◆ Exercise instructions ◆
Would you reproduce the data below exactly, please, leaving out its images?
Data for this task Start Marker
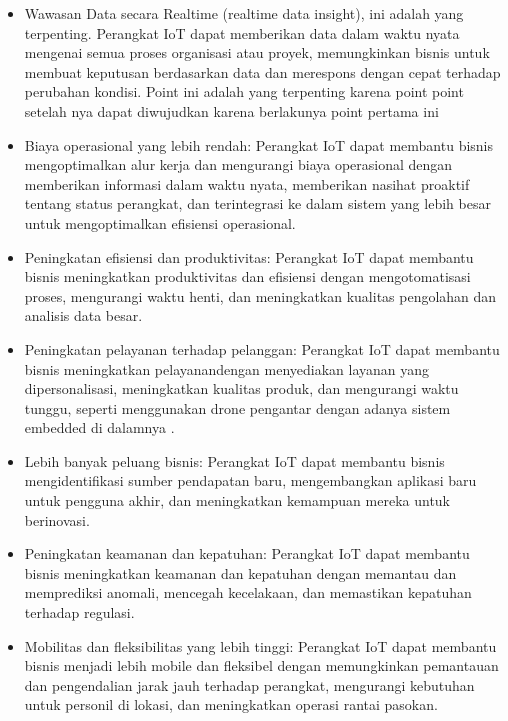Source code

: \documentclass{article}
\begin{document}
\begin{itemize}
    \item Wawasan Data secara Realtime (realtime data insight), ini adalah yang terpenting. Perangkat IoT dapat memberikan data dalam waktu nyata mengenai semua proses organisasi atau proyek, memungkinkan bisnis untuk membuat keputusan berdasarkan data dan merespons dengan cepat terhadap perubahan kondisi. Point ini adalah yang terpenting karena point point setelah nya dapat diwujudkan karena berlakunya point pertama ini
    \item  Biaya operasional yang lebih rendah: Perangkat IoT dapat membantu bisnis mengoptimalkan alur kerja dan mengurangi biaya operasional dengan memberikan informasi dalam waktu nyata, memberikan nasihat proaktif tentang status perangkat, dan terintegrasi ke dalam sistem yang lebih besar untuk mengoptimalkan efisiensi operasional.
    \item Peningkatan efisiensi dan produktivitas: Perangkat IoT dapat membantu bisnis meningkatkan produktivitas dan efisiensi dengan mengotomatisasi proses, mengurangi waktu henti, dan meningkatkan kualitas pengolahan dan analisis data besar.
    \item Peningkatan pelayanan terhadap pelanggan: Perangkat IoT dapat membantu bisnis meningkatkan pelayanandengan menyediakan layanan yang dipersonalisasi, meningkatkan kualitas produk, dan mengurangi waktu tunggu, seperti menggunakan drone pengantar dengan adanya sistem embedded di dalamnya .
    \item Lebih banyak peluang bisnis: Perangkat IoT dapat membantu bisnis mengidentifikasi sumber pendapatan baru, mengembangkan aplikasi baru untuk pengguna akhir, dan meningkatkan kemampuan mereka untuk berinovasi.
    \item Peningkatan keamanan dan kepatuhan: Perangkat IoT dapat membantu bisnis meningkatkan keamanan dan kepatuhan dengan memantau dan memprediksi anomali, mencegah kecelakaan, dan memastikan kepatuhan terhadap regulasi.
    \item  Mobilitas dan fleksibilitas yang lebih tinggi: Perangkat IoT dapat membantu bisnis menjadi lebih mobile dan fleksibel dengan memungkinkan pemantauan dan pengendalian jarak jauh terhadap perangkat, mengurangi kebutuhan untuk personil di lokasi, dan meningkatkan operasi rantai pasokan.
\end{itemize}
\end{document}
Data for this task End Marker
◆ Your response ◆
Source code

: \documentclass{article}
\begin{document}
\begin{itemize}
    \item Wawasan Data secara Realtime (realtime data insight), ini adalah yang terpenting. Perangkat IoT dapat memberikan data dalam waktu nyata mengenai semua proses organisasi atau proyek, memungkinkan bisnis untuk membuat keputusan berdasarkan data dan merespons dengan cepat terhadap perubahan kondisi. Point ini adalah yang terpenting karena point point setelah nya dapat diwujudkan karena berlakunya point pertama ini
    \item  Biaya operasional yang lebih rendah: Perangkat IoT dapat membantu bisnis mengoptimalkan alur kerja dan mengurangi biaya operasional dengan memberikan informasi dalam waktu nyata, memberikan nasihat proaktif tentang status perangkat, dan terintegrasi ke dalam sistem yang lebih besar untuk mengoptimalkan efisiensi operasional.
    \item Peningkatan efisiensi dan produktivitas: Perangkat IoT dapat membantu bisnis meningkatkan produktivitas dan efisiensi dengan mengotomatisasi proses, mengurangi waktu henti, dan meningkatkan kualitas pengolahan dan analisis data besar.
    \item Peningkatan pelayanan terhadap pelanggan: Perangkat IoT dapat membantu bisnis meningkatkan pelayanandengan menyediakan layanan yang dipersonalisasi, meningkatkan kualitas produk, dan mengurangi waktu tunggu, seperti menggunakan drone pengantar dengan adanya sistem embedded di dalamnya .
    \item Lebih banyak peluang bisnis: Perangkat IoT dapat membantu bisnis mengidentifikasi sumber pendapatan baru, mengembangkan aplikasi baru untuk pengguna akhir, dan meningkatkan kemampuan mereka untuk berinovasi.
    \item Peningkatan keamanan dan kepatuhan: Perangkat IoT dapat membantu bisnis meningkatkan keamanan dan kepatuhan dengan memantau dan memprediksi anomali, mencegah kecelakaan, dan memastikan kepatuhan terhadap regulasi.
    \item  Mobilitas dan fleksibilitas yang lebih tinggi: Perangkat IoT dapat membantu bisnis menjadi lebih mobile dan fleksibel dengan memungkinkan pemantauan dan pengendalian jarak jauh terhadap perangkat, mengurangi kebutuhan untuk personil di lokasi, dan meningkatkan operasi rantai pasokan.
\end{itemize}
\end{document}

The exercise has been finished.